The terminology used herein is for the purpose of describing particular example embodiments only, and is not intended to be limiting. As used herein, the singular forms “a,” “an,” and “the” may be intended to include the plural forms as well, unless the context clearly indicates otherwise. The terms “comprises,” “comprising,” “including,” and “having,” are inclusive and therefore specify the presence of stated features, integers, steps, operations, elements, and/or components, but do not preclude the presence or addition of one or more other features, integers, steps, operations, elements, components, and/or groups thereof. The method steps, processes, and operations described herein are not to be construed as necessarily requiring their performance in the particular order discussed or illustrated, unless specifically identified as an order of performance. It is also to be understood that additional or alternative steps may be employed.

When a feature is referred to as being “on,” “engaged to,” “connected to,” “coupled to,” “associated with,” “included with,” or “in communication with” another feature, it may be directly on, engaged, connected, coupled, associated, included, or in communication to or with the other feature, or intervening features may be present. As used herein, the term “and/or” includes any and all combinations of one or more of the associated listed items.

In addition, as used herein, the term product may include a good and/or a service.

Although the terms first, second, third, etc. may be used herein to describe various features, these features should not be limited by these terms. These terms may be only used to distinguish one feature from another. Terms such as “first,” “second,” and other numerical terms when used herein do not imply a sequence or order unless clearly indicated by the context. Thus, a first feature discussed herein could be termed a second feature without departing from the teachings of the example embodiments.

None of the elements recited in the claims are intended to be a means-plus-function element within the meaning of 35 U.S.C. § 112 (f) unless an element is expressly recited using the phrase “means for,” or in the case of a method claim using the phrases “operation for” or “step for.”

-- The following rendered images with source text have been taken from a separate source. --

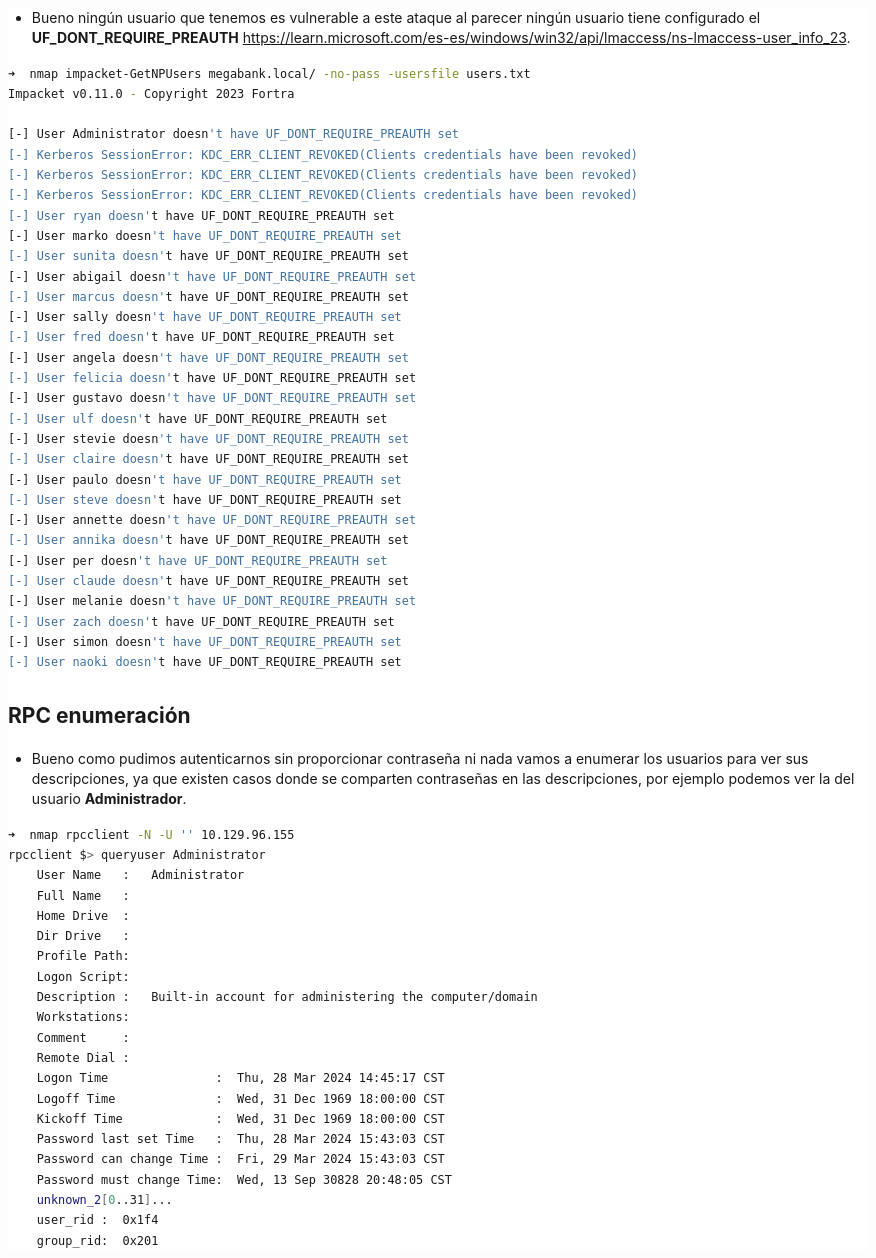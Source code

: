 - Bueno ningún usuario que tenemos es vulnerable a este ataque al parecer ningún usuario tiene configurado el **UF_DONT_REQUIRE_PREAUTH** <https://learn.microsoft.com/es-es/windows/win32/api/lmaccess/ns-lmaccess-user_info_23>.

```bash
➜  nmap impacket-GetNPUsers megabank.local/ -no-pass -usersfile users.txt
Impacket v0.11.0 - Copyright 2023 Fortra

[-] User Administrator doesn't have UF_DONT_REQUIRE_PREAUTH set
[-] Kerberos SessionError: KDC_ERR_CLIENT_REVOKED(Clients credentials have been revoked)
[-] Kerberos SessionError: KDC_ERR_CLIENT_REVOKED(Clients credentials have been revoked)
[-] Kerberos SessionError: KDC_ERR_CLIENT_REVOKED(Clients credentials have been revoked)
[-] User ryan doesn't have UF_DONT_REQUIRE_PREAUTH set
[-] User marko doesn't have UF_DONT_REQUIRE_PREAUTH set
[-] User sunita doesn't have UF_DONT_REQUIRE_PREAUTH set
[-] User abigail doesn't have UF_DONT_REQUIRE_PREAUTH set
[-] User marcus doesn't have UF_DONT_REQUIRE_PREAUTH set
[-] User sally doesn't have UF_DONT_REQUIRE_PREAUTH set
[-] User fred doesn't have UF_DONT_REQUIRE_PREAUTH set
[-] User angela doesn't have UF_DONT_REQUIRE_PREAUTH set
[-] User felicia doesn't have UF_DONT_REQUIRE_PREAUTH set
[-] User gustavo doesn't have UF_DONT_REQUIRE_PREAUTH set
[-] User ulf doesn't have UF_DONT_REQUIRE_PREAUTH set
[-] User stevie doesn't have UF_DONT_REQUIRE_PREAUTH set
[-] User claire doesn't have UF_DONT_REQUIRE_PREAUTH set
[-] User paulo doesn't have UF_DONT_REQUIRE_PREAUTH set
[-] User steve doesn't have UF_DONT_REQUIRE_PREAUTH set
[-] User annette doesn't have UF_DONT_REQUIRE_PREAUTH set
[-] User annika doesn't have UF_DONT_REQUIRE_PREAUTH set
[-] User per doesn't have UF_DONT_REQUIRE_PREAUTH set
[-] User claude doesn't have UF_DONT_REQUIRE_PREAUTH set
[-] User melanie doesn't have UF_DONT_REQUIRE_PREAUTH set
[-] User zach doesn't have UF_DONT_REQUIRE_PREAUTH set
[-] User simon doesn't have UF_DONT_REQUIRE_PREAUTH set
[-] User naoki doesn't have UF_DONT_REQUIRE_PREAUTH set
```

## RPC enumeración

- Bueno como pudimos autenticarnos sin proporcionar contraseña ni nada vamos a enumerar los usuarios para ver sus descripciones, ya que existen casos donde se comparten contraseñas en las descripciones, por ejemplo podemos ver la del usuario **Administrador**.

```bash
➜  nmap rpcclient -N -U '' 10.129.96.155
rpcclient $> queryuser Administrator
	User Name   :	Administrator
	Full Name   :	
	Home Drive  :	
	Dir Drive   :	
	Profile Path:	
	Logon Script:	
	Description :	Built-in account for administering the computer/domain
	Workstations:	
	Comment     :	
	Remote Dial :
	Logon Time               :	Thu, 28 Mar 2024 14:45:17 CST
	Logoff Time              :	Wed, 31 Dec 1969 18:00:00 CST
	Kickoff Time             :	Wed, 31 Dec 1969 18:00:00 CST
	Password last set Time   :	Thu, 28 Mar 2024 15:43:03 CST
	Password can change Time :	Fri, 29 Mar 2024 15:43:03 CST
	Password must change Time:	Wed, 13 Sep 30828 20:48:05 CST
	unknown_2[0..31]...
	user_rid :	0x1f4
	group_rid:	0x201
```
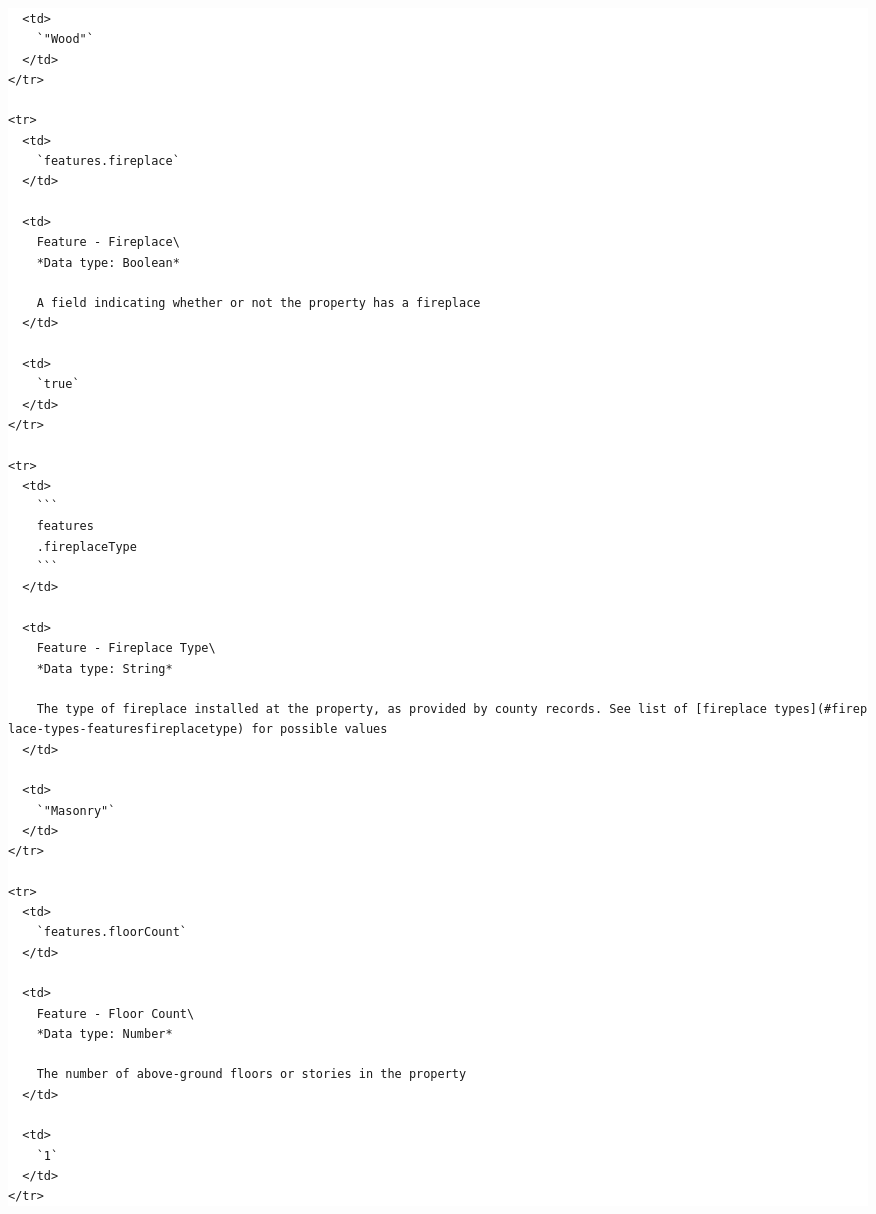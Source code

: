       <td>
        `"Wood"`
      </td>
    </tr>

    <tr>
      <td>
        `features.fireplace`
      </td>

      <td>
        Feature - Fireplace\
        *Data type: Boolean*

        A field indicating whether or not the property has a fireplace
      </td>

      <td>
        `true`
      </td>
    </tr>

    <tr>
      <td>
        ```
        features
        .fireplaceType
        ```
      </td>

      <td>
        Feature - Fireplace Type\
        *Data type: String*

        The type of fireplace installed at the property, as provided by county records. See list of [fireplace types](#fireplace-types-featuresfireplacetype) for possible values
      </td>

      <td>
        `"Masonry"`
      </td>
    </tr>

    <tr>
      <td>
        `features.floorCount`
      </td>

      <td>
        Feature - Floor Count\
        *Data type: Number*

        The number of above-ground floors or stories in the property
      </td>

      <td>
        `1`
      </td>
    </tr>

The foregoing description of example embodiments has been provided for purposes of illustration and description. It is not intended to be exhaustive or to limit the disclosure. Individual elements or features of a particular embodiment are generally not limited to that particular embodiment, but, where applicable, are interchangeable and can be used in a selected embodiment, even if not specifically shown or described. The same may also be varied in many ways. Such variations are not to be regarded as a departure from the disclosure, and all such modifications are intended to be included within the scope of the disclosure.